Enuresis in Children
What Is Enuresis?
Enuresis is more commonly known as bed-wetting. Nocturnal enuresis, or bed-wetting at night, is the most common type of elimination disorder. Daytime wetting is called diurnal enuresis. Some children experience either or a combination of both.
This behavior may or may not be purposeful. The condition is not diagnosed unless the child is 5 years or older.
What Are the Symptoms of Enuresis?
The main symptoms of enuresis include:
- Repeated bed-wetting
- Wetting in the clothes
- Wetting at least twice a week for approximately three months
What Causes Enuresis?
Many factors may be involved in the development of enuresis. Involuntary, or non-intentional, release of urine may result from:
- A small bladder
- Persistent urinary tract infections
- Severe stress
- Developmental delays that interfere with toilet training
Voluntary, or intentional, enuresis may be associated with other mental disorders, including behavior disorders or emotional disorders such as anxiety. Enuresis also appears to run in families, which suggests that a tendency for the disorder may be inherited (passed on from parent to child). In addition, toilet training that was forced or started when the child was too young may be a factor in the development of the disorder, although there is little research to make conclusions about the role of toilet training and the development of enuresis.
Children with enuresis are often described as heavy sleepers who fail to awaken at the urinary urge to void or when their bladders are full.
How Common Is Enuresis?
Enuresis is a common childhood problem. Estimates suggest that 7% of boys and 3% of girls age 5 have enuresis. These numbers drop to 3% of boys and 2% of girls by age 10. Most children outgrow this problem by the time they become teens, with only about 1% of males and less than 1% of females having the disorder at age 18.

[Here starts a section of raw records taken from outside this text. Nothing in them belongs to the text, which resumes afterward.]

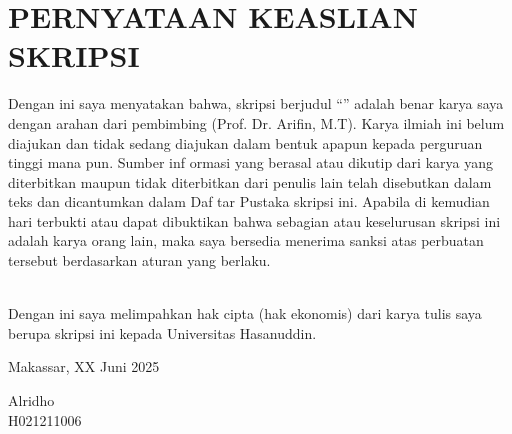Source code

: \begingroup
\singlespacing
\chapter*{PERNYATAAN KEASLIAN SKRIPSI}
\noindent
Dengan ini saya menyatakan bahwa, skripsi berjudul “\textbf{\JudulSkripsi}”
adalah benar karya saya dengan arahan dari pembimbing (Prof. Dr.
Arifin, M.T). Karya ilmiah ini belum diajukan dan tidak sedang
diajukan dalam bentuk apapun kepada perguruan tinggi mana pun. Sumber
inf ormasi yang berasal atau dikutip dari karya yang diterbitkan
maupun tidak diterbitkan dari penulis lain telah disebutkan dalam
teks dan dicantumkan dalam Daf tar Pustaka skripsi ini. Apabila di
kemudian hari terbukti atau dapat dibuktikan bahwa sebagian atau
keselurusan skripsi ini adalah karya orang lain, maka saya bersedia
menerima sanksi atas perbuatan tersebut berdasarkan aturan yang berlaku. \par

\noindent
\\
Dengan ini saya melimpahkan hak cipta (hak ekonomis) dari karya tulis
saya berupa skripsi ini kepada Universitas Hasanuddin. \par

\vspace{2cm}

\hfill
\begin{minipage}{0.4\textwidth}
  \raggedleft
  Makassar, XX Juni 2025 \par
  \vspace{2cm}
  Alridho \\
  H021211006
\end{minipage}
\endgroup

How Is Enuresis Diagnosed?
First, the doctor will take a medical history and perform a physical exam to rule out any medical disorder that may be causing the release of urine, which is called incontinence. Laboratory tests may be also performed, such as a urinalysis and blood work to measure blood sugar, hormones and kidney function. Physical conditions that could result in incontinence include diabetes, an infection, or a functional or structural defect causing a blockage in the urinary tract.
Enuresis also may be associated with certain medicines that can cause confusion or changes in behavior as a side effect. If no physical cause is found, the doctor will base a diagnosis of enuresis on the child's symptoms and current behaviors.
How Is Enuresis Treated?
Treatment may not be needed for mild cases of enuresis, because most children with this condition outgrow it (usually by the time they become teens). Knowing when to begin treatment is difficult, because it is impossible to predict the course of symptoms and when the child will simply outgrow the condition. Some factors to consider when deciding to begin treatment are whether the child's self esteem is affected by the wetting and whether enuresis is causing impairment in functioning, such as causing the child to avoid attending sleepovers with friends.